[libre-riscv-dev] partitioned signals and Cat

Mon Feb 10 20:13:40 GMT 2020

On Mon, Feb 10, 2020 at 7:19 PM Jacob Lifshay <programmerjake at gmail.com> wrote:

> On Sat, Feb 8, 2020, 15:15 Luke Kenneth Casson Leighton <lkcl at lkcl.net>
> wrote:
>
> > well, dang, i just realised that with Cat and changing the size of Signals
> > in general by fixed amounts, partitioning got *seriously* complicated.
> >
> > take for example the seemingly innocuous task of extending a Signal by 2
> > bits using Cat(x, 0, 0)
> >
> > this is really straightforward to assign to another Signal that is 2 bits
> > longer.  length += 2.
> >
> > for a PartitionedSignal that goes out the window, because if the partitions
> > are open, it's a 64 + 2 bit Signal, and if the partitions are closed, it's
> > 8x 8+2 bit Signals.
> >
> > some serious thought is going to have to go into this.  possibly to the
> > extent of mirroring the nmigen ArrayProxy infrastructure.
> >
> > any ideas?
> >
>
> Require signals combined using Cat to have the same partition order
> (partition point enable flags, but not partition sizes). it would work like
> this:
>
> numbers in [ ] are partition sizes, letters are single bits:
> all partitions split:
> Cat([4, 4, 8], [1, 1, 1]) => [5, 5, 9]
> bits (msb to lsb): Cat(abcdefgh_ijkl_mnop, q_r_s) => qabcdefgh_rijkl_smnop
>
> first two partitions combined:
> Cat([4 + 4, 8], [1 + 1, 1]) => [10, 9]
> bits (msb to lsb): Cat(abcdefgh_ijklmnop, q_rs) => qabcdefgh_rsijklmnop
>
> all partitions combined:
> Cat([4 + 4 + 8], [1 + 1 + 1]) => [19]
> bits (msb to lsb): Cat(abcdefghijklmnop, qrs) => qrsabcdefghijklmnop

uh-uh.  take a fixed number and Cat it to a dynamic-partitioned one.

Cat(x, 0, 0) will result in:

Cat(x[31..24], 0,0) and
Cat(x[23..16], 0, 0) and
Cat(x[15..8], 0, 0) and
Cat(x[7..0], 0, 0)

when the 4-gate partitions on a 32-bit number are open and

Cat(x[31..16], 0,0) and
Cat(x[15..0], 0, 0)

when the middle of the 4-gate partitions on a 32-bit number are open and

... you get the idea.

in other words the output length *varies* dependent on the partition
setting at the time.

it would be necessary to compute the maximum possible size *in
advance*, allocate the bits required (statically) then start routing
around that in some absolutely awful ways that would generate vaaast
amounts of multiplexer gates.

this hadn't occurred to me - at all - that this would happen.
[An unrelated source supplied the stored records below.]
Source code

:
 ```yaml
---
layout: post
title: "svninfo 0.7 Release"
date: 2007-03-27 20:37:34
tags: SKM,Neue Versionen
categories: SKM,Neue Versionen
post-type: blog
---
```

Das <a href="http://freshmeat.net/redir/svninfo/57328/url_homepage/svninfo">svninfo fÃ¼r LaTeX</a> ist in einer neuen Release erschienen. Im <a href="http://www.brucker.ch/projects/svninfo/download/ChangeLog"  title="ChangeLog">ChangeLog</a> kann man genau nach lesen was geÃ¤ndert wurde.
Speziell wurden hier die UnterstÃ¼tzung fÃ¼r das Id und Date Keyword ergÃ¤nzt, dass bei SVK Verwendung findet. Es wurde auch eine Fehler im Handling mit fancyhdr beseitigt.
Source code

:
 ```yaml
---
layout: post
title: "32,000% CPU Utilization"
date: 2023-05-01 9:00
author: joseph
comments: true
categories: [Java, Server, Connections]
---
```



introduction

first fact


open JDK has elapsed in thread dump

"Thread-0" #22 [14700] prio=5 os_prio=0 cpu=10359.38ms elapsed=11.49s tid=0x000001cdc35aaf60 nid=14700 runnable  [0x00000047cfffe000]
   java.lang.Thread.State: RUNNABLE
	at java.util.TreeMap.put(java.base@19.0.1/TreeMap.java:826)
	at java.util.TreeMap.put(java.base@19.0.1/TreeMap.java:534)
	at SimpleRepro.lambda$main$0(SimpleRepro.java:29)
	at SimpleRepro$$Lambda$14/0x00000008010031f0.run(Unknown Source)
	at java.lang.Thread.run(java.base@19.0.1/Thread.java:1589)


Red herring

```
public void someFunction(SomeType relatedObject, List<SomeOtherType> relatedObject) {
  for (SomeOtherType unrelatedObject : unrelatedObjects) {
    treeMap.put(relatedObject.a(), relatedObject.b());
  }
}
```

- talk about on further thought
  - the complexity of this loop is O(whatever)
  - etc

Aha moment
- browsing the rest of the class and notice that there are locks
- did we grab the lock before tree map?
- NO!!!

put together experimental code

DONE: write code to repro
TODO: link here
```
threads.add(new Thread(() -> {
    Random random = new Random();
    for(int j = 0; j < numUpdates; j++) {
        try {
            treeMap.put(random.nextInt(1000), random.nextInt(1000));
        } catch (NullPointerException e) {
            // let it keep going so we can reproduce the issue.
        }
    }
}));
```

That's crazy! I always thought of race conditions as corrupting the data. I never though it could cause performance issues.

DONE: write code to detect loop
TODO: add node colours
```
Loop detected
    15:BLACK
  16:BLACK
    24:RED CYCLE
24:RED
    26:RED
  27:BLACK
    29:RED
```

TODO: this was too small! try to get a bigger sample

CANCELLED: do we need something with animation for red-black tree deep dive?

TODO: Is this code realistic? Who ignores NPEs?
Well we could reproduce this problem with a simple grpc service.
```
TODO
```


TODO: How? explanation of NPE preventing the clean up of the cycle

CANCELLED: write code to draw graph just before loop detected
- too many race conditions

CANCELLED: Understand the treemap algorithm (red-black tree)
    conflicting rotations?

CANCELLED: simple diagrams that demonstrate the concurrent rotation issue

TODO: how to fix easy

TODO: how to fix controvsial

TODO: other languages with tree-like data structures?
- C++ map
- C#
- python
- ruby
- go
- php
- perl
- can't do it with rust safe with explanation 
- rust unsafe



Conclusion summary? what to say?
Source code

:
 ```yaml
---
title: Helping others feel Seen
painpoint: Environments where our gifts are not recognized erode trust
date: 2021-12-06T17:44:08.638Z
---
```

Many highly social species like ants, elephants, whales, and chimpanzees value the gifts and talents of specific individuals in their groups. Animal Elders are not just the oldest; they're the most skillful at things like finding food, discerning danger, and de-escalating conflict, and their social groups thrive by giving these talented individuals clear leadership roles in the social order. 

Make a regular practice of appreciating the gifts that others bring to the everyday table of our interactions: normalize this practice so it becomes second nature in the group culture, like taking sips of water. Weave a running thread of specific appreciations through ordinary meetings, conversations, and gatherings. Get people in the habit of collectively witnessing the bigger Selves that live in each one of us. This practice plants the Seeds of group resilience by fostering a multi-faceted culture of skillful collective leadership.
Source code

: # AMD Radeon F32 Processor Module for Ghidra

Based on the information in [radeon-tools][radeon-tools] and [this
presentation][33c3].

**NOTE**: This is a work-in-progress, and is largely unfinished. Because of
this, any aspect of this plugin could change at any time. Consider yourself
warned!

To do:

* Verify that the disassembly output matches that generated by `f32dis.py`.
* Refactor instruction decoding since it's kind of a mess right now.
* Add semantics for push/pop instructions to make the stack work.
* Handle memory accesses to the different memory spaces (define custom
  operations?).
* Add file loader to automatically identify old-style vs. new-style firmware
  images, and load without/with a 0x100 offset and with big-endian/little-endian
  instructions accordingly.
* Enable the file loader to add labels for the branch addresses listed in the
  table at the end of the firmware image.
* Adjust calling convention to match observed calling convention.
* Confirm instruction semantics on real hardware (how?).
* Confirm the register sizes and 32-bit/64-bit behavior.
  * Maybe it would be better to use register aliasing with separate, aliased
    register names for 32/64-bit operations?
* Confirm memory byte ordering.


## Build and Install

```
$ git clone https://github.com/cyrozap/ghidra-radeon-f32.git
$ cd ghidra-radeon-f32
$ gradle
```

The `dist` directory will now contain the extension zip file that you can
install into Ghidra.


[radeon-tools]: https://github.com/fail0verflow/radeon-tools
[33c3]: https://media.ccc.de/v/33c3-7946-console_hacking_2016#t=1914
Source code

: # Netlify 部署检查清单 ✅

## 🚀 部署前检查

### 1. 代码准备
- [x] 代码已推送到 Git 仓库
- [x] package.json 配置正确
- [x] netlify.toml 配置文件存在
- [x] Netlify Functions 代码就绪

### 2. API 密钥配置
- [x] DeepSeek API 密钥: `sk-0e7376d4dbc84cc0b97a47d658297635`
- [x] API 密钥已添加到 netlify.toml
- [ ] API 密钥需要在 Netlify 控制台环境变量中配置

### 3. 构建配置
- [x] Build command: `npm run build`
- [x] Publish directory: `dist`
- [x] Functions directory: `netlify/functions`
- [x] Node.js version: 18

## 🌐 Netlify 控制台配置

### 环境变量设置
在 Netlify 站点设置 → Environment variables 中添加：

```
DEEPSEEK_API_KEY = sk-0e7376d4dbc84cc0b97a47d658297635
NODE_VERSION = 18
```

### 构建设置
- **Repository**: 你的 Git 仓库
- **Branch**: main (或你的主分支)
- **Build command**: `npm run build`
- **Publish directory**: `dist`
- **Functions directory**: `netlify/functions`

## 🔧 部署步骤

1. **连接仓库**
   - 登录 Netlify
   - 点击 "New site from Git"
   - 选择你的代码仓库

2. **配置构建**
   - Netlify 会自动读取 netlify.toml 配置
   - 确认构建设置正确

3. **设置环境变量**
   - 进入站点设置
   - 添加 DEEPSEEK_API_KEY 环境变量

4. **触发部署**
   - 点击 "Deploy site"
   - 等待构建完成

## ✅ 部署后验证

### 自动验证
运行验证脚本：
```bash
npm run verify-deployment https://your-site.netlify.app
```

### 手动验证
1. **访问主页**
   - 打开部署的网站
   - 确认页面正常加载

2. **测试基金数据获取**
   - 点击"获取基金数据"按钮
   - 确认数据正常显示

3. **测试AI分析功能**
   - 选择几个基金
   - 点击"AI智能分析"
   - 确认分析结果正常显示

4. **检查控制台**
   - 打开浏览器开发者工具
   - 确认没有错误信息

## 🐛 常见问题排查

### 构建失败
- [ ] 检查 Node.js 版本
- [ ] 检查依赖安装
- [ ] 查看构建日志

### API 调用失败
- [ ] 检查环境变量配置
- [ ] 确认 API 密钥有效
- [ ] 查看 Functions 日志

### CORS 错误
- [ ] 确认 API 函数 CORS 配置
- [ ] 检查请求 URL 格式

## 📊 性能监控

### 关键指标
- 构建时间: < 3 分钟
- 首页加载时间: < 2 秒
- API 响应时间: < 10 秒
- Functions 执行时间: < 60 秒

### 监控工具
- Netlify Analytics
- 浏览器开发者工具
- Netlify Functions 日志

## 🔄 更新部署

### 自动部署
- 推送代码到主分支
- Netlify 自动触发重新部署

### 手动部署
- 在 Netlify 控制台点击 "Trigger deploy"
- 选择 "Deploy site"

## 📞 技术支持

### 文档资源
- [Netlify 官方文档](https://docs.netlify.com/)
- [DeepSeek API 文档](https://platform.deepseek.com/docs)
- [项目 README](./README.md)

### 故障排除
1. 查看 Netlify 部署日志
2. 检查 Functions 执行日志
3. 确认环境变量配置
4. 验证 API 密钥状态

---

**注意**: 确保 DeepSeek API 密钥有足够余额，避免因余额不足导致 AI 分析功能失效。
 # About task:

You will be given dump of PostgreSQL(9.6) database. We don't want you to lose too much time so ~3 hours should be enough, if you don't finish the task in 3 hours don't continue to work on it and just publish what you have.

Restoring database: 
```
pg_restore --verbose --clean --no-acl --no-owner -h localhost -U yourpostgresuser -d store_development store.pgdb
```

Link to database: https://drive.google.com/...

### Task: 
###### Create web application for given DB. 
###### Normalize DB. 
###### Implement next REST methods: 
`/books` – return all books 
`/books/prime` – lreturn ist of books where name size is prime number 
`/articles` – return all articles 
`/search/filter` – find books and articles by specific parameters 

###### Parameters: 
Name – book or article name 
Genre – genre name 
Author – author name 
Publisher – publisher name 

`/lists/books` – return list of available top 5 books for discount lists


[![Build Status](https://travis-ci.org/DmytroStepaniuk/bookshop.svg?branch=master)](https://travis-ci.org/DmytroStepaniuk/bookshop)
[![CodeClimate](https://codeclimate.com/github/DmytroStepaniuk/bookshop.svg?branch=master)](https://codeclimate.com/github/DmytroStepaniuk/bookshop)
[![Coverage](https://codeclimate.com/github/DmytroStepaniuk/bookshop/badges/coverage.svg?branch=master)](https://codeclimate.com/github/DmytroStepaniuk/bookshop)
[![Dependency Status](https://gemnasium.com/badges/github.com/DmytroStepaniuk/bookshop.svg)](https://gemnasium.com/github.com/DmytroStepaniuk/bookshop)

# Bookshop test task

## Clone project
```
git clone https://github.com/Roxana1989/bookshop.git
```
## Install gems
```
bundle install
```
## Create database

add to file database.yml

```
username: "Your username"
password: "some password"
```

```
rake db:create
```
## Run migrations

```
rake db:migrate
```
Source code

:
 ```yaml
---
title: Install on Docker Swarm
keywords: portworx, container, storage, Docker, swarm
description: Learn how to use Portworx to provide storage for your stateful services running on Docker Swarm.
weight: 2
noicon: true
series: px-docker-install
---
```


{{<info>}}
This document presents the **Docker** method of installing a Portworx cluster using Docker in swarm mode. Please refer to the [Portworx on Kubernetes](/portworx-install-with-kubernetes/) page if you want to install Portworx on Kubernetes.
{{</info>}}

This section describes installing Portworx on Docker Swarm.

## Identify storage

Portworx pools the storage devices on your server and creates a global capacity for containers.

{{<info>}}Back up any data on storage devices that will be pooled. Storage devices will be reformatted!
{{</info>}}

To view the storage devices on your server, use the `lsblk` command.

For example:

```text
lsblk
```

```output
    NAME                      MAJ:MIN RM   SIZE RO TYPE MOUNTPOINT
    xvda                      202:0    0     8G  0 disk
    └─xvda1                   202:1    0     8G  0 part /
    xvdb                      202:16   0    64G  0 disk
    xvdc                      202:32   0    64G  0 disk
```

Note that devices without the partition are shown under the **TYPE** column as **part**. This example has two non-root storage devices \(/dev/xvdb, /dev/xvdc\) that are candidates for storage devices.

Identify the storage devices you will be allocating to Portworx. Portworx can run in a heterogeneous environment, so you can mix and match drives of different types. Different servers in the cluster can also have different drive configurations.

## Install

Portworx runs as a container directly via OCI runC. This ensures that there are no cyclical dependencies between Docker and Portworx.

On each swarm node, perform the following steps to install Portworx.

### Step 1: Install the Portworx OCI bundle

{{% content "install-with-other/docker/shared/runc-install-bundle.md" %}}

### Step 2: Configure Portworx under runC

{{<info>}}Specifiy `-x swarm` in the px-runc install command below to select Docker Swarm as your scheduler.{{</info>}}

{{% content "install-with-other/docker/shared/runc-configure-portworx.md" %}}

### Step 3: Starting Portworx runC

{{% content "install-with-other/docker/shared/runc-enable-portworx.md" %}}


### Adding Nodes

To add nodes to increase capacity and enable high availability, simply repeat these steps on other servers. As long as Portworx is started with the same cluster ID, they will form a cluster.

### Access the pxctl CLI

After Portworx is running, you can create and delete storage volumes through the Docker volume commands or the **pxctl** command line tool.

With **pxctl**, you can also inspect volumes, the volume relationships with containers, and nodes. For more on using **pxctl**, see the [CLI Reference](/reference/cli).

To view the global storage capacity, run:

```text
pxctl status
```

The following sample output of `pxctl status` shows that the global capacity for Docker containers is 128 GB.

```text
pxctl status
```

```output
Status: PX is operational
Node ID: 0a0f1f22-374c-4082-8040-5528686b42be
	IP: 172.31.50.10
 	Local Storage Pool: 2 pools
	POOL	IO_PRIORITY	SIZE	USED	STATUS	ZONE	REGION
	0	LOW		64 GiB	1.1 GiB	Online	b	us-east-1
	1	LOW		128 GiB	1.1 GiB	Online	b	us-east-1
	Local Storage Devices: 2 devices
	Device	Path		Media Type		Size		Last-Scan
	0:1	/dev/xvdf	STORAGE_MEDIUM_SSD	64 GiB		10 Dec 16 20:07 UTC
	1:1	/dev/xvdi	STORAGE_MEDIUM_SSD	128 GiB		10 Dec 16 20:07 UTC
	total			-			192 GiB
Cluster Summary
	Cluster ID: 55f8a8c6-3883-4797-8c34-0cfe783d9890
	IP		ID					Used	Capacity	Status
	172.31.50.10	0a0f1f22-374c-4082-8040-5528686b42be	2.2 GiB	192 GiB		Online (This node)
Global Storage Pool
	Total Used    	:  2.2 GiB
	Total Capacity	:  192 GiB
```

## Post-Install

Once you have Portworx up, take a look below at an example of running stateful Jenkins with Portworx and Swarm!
even what you describe above is awful enough, and that's a completely
different case which i hadn't considered.

as if the auto-generated multiplexing wasn't bad enough, because we
have isolated the stages into separate classes that are connected by
registers, it becomes difficult to pass that multiplexing information
from one stage to another (without some really awful complex code or a
massive rewrite).

at the end of which, my instincts are telling me that even with that,
Cat() is going to increase the amount of gates so much that we are
wasting our time even considering trying to support Cat(), and we
might as well just do separate SIMD FP ALUs.

that is not to say that Dynamic partitioning is not *itself* a
complete waste of time: it would work perfectly well for INT
dynamic-SIMD... because that doesn't involve Cat() anywhere.

it's the partial-selection of the mantissa and exponent, followed by
"bit-expansion" (lengthening the mantissa by 3-4 bits and lengthening
the exponent likewise), where those are *dynamically-variable-length*,
that is going to get us into a world of pain.

the alternative: hard-code Cat() through some rather awful "if
partition_bits == 0b111111 elif partition_bits == 0b000010000 elif
elif elif" which, given the extent to which Cat() is used
(fpcommon.py, roundz.py, normalise.py) i really, really don't think
that's a good idea.

simplest option: do SIMD FP ALUs.  2xFP32, 4xFP16.

l.